__BRIEF__
Out of the material that follows, write out exactly the lines from the line with "11 Active Record" to the line with "12 APIs and", both ends included, and no others.

---------------

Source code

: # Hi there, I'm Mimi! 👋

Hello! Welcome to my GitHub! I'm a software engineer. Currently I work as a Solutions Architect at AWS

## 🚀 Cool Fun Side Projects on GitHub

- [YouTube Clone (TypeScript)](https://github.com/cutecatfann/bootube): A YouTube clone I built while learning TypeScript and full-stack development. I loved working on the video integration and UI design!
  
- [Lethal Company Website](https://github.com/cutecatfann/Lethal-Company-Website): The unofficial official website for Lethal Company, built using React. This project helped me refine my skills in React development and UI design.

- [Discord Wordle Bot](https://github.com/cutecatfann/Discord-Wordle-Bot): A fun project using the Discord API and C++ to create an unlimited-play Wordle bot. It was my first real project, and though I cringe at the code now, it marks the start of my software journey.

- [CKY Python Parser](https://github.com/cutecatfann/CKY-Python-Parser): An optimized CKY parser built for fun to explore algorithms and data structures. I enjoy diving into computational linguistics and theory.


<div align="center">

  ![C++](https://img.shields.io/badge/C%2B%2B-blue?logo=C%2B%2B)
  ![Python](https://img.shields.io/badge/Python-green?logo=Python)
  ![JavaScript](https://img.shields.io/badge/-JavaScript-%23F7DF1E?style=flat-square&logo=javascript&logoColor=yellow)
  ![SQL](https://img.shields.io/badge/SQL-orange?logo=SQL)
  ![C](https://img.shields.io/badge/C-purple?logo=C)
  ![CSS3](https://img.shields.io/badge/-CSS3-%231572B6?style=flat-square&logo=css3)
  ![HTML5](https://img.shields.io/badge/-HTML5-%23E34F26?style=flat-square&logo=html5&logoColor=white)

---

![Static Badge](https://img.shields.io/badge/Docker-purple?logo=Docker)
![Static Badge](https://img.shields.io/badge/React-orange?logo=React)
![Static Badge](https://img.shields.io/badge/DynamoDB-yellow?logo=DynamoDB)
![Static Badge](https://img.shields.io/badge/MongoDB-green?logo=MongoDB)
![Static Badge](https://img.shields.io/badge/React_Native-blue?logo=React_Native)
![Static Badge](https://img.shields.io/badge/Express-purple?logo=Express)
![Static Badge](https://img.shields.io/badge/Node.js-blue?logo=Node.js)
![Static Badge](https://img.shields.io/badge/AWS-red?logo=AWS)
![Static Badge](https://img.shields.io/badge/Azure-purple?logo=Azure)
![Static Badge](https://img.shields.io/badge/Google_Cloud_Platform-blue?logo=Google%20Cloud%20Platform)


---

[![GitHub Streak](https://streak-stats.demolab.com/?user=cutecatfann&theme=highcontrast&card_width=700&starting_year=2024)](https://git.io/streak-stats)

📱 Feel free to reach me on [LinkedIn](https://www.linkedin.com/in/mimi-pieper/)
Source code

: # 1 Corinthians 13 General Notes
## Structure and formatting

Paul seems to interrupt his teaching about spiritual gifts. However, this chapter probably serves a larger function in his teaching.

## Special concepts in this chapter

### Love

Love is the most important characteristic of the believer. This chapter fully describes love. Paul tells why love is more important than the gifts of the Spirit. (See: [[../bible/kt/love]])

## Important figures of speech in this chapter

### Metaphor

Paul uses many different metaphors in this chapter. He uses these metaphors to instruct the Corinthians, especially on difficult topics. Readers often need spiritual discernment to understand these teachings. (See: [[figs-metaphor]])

---------------

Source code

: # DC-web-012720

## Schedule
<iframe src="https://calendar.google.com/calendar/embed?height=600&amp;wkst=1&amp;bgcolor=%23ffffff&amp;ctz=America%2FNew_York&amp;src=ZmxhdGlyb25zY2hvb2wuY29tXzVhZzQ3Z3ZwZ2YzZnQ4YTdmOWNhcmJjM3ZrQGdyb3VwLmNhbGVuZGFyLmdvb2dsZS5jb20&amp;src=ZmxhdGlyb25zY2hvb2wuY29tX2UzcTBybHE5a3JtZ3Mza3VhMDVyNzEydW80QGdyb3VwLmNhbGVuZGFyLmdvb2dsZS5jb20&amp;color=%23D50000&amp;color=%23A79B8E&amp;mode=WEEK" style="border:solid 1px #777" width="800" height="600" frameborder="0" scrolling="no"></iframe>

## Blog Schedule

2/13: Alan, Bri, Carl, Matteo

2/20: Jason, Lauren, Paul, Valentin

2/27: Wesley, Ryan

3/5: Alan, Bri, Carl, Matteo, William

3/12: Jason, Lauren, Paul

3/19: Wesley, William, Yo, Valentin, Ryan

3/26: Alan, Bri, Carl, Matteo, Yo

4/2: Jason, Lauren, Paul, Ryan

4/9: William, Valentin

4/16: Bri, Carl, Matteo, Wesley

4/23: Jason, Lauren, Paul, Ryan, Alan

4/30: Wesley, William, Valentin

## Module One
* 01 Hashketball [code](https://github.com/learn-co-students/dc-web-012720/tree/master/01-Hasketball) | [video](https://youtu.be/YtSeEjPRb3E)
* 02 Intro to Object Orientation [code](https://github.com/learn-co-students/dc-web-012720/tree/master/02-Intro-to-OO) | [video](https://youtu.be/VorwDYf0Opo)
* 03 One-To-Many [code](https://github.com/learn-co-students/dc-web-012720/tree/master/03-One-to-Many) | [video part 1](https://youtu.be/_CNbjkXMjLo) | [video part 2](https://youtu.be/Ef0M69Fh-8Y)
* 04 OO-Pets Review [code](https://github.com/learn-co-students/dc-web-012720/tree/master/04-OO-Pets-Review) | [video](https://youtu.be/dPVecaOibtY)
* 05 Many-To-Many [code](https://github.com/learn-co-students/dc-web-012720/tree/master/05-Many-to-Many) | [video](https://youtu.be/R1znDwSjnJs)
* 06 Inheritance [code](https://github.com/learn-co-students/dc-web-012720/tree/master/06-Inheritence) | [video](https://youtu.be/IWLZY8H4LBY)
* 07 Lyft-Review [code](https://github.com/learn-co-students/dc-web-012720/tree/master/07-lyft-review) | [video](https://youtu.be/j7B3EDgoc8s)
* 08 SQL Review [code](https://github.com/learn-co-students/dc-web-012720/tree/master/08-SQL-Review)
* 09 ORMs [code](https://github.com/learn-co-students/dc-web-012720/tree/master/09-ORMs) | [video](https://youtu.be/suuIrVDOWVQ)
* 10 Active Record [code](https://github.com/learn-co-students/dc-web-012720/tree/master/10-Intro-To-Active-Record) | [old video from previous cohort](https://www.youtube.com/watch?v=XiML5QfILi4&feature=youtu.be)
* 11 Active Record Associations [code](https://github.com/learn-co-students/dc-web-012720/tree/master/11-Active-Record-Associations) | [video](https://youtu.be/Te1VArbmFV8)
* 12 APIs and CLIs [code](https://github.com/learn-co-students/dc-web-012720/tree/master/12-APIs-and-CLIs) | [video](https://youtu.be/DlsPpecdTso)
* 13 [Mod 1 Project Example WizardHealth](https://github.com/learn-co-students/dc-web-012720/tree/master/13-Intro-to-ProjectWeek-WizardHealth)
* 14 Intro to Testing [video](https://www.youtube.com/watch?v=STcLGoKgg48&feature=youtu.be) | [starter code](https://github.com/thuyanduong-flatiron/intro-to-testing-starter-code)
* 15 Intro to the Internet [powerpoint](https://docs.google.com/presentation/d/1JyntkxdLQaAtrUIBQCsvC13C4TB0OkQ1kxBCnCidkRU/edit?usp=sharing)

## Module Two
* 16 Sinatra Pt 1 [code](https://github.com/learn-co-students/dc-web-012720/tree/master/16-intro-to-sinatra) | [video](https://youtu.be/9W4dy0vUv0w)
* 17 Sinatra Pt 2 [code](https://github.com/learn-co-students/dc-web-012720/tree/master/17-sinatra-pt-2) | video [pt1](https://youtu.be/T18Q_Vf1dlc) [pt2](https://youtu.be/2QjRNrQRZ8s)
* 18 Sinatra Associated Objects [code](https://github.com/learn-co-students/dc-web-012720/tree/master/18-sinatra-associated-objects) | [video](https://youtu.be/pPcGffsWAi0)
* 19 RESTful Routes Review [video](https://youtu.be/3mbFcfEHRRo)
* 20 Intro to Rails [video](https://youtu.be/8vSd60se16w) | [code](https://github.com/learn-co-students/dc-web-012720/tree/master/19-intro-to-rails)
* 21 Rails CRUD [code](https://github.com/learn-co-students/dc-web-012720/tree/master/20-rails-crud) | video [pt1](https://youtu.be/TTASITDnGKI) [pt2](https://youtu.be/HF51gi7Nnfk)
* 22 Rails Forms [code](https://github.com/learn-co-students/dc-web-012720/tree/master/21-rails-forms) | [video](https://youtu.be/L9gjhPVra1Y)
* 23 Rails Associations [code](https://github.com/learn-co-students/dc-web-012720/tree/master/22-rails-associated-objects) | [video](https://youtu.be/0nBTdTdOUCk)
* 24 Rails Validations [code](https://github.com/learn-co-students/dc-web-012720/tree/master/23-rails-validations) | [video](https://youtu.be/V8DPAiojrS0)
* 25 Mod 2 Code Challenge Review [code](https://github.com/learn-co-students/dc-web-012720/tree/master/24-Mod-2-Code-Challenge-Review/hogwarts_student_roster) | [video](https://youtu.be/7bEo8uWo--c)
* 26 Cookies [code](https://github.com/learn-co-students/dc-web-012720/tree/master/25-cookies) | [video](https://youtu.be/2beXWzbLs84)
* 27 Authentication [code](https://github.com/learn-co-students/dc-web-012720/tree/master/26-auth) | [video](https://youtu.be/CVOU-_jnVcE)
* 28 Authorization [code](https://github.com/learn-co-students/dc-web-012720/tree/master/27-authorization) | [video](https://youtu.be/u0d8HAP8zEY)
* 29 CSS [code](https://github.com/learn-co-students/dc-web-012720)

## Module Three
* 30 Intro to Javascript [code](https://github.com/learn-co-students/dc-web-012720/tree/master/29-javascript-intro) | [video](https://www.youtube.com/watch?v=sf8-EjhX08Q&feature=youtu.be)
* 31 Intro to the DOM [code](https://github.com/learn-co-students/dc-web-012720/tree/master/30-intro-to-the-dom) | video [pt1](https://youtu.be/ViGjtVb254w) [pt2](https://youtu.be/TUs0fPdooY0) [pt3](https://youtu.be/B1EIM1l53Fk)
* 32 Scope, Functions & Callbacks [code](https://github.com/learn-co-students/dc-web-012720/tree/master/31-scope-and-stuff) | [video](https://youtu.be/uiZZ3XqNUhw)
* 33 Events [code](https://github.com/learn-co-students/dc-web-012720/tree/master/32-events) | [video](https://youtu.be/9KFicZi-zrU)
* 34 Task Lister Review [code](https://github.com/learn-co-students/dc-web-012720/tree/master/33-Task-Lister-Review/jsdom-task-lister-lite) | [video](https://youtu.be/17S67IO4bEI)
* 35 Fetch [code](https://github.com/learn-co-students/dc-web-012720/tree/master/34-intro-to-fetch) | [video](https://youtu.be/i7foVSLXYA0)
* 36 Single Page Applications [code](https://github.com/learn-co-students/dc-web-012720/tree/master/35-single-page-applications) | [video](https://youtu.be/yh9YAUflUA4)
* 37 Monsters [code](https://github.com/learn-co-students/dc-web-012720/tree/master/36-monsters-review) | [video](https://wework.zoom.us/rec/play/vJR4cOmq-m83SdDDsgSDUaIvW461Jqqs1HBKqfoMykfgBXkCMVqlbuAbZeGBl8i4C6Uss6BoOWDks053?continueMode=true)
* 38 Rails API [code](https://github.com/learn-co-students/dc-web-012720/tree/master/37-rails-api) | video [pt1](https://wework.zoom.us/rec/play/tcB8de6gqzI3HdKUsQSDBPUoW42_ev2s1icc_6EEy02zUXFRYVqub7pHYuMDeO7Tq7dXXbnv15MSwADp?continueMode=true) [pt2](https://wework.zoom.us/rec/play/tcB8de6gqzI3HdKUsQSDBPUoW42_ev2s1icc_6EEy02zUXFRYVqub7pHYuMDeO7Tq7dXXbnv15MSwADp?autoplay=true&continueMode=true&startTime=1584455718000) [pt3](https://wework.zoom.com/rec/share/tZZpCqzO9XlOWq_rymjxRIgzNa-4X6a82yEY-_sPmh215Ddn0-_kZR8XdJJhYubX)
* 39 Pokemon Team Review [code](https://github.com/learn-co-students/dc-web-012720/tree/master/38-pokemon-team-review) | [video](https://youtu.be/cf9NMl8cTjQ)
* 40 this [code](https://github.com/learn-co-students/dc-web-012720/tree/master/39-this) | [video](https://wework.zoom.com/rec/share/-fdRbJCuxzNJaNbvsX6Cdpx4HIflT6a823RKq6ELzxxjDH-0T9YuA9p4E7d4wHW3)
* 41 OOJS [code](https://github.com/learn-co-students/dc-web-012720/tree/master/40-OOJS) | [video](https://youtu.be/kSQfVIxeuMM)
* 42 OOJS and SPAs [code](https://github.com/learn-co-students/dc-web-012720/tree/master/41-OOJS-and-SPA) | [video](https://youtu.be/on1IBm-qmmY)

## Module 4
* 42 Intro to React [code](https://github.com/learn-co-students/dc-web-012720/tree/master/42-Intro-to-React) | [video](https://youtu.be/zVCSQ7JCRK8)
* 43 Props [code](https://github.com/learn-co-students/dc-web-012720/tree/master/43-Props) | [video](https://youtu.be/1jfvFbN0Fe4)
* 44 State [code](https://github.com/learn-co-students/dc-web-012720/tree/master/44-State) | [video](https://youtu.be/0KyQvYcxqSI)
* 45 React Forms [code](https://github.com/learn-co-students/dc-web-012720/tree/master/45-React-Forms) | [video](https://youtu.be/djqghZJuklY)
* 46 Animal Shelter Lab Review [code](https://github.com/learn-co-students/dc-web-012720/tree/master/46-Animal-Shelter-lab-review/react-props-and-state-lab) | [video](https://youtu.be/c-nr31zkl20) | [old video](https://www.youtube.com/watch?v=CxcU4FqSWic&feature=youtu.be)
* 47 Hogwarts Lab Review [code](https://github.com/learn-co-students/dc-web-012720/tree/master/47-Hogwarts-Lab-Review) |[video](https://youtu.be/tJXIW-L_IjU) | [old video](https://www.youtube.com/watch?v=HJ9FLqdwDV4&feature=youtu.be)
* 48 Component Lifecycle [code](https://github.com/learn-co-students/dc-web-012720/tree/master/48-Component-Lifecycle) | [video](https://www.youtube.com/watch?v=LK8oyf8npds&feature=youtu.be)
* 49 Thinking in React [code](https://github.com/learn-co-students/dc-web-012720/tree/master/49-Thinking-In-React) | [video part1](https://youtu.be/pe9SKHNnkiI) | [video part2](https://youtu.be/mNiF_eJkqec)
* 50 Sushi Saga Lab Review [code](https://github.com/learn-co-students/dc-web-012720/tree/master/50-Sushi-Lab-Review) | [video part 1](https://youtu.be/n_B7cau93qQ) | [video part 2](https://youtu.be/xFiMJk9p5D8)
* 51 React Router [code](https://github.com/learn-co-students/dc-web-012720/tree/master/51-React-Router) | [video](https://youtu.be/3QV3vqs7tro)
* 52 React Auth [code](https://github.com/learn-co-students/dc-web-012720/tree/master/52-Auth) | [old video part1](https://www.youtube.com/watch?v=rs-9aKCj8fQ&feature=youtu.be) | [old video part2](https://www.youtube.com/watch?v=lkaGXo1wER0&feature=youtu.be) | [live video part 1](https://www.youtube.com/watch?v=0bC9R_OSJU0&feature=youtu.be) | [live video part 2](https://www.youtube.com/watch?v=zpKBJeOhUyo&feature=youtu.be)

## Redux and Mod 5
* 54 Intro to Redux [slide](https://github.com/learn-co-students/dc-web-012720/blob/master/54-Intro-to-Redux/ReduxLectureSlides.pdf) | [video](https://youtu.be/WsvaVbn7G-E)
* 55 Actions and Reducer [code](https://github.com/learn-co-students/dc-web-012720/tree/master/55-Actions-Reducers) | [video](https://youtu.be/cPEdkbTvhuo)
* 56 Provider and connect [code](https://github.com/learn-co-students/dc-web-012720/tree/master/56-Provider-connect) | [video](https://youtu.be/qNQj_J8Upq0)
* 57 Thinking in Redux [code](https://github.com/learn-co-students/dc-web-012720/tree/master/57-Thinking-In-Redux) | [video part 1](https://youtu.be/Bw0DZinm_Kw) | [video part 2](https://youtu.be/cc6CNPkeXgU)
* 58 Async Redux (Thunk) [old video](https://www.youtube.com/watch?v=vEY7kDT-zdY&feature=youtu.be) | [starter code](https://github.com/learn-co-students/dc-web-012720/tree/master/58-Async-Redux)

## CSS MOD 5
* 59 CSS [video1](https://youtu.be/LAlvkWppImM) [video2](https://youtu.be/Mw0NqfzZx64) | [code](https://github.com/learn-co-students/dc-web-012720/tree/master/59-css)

---------------

__ANSWER SPACE__
* 11 Active Record Associations [code](https://github.com/learn-co-students/dc-web-012720/tree/master/11-Active-Record-Associations) | [video](https://youtu.be/Te1VArbmFV8)
* 12 APIs and CLIs [code](https://github.com/learn-co-students/dc-web-012720/tree/master/12-APIs-and-CLIs) | [video](https://youtu.be/DlsPpecdTso)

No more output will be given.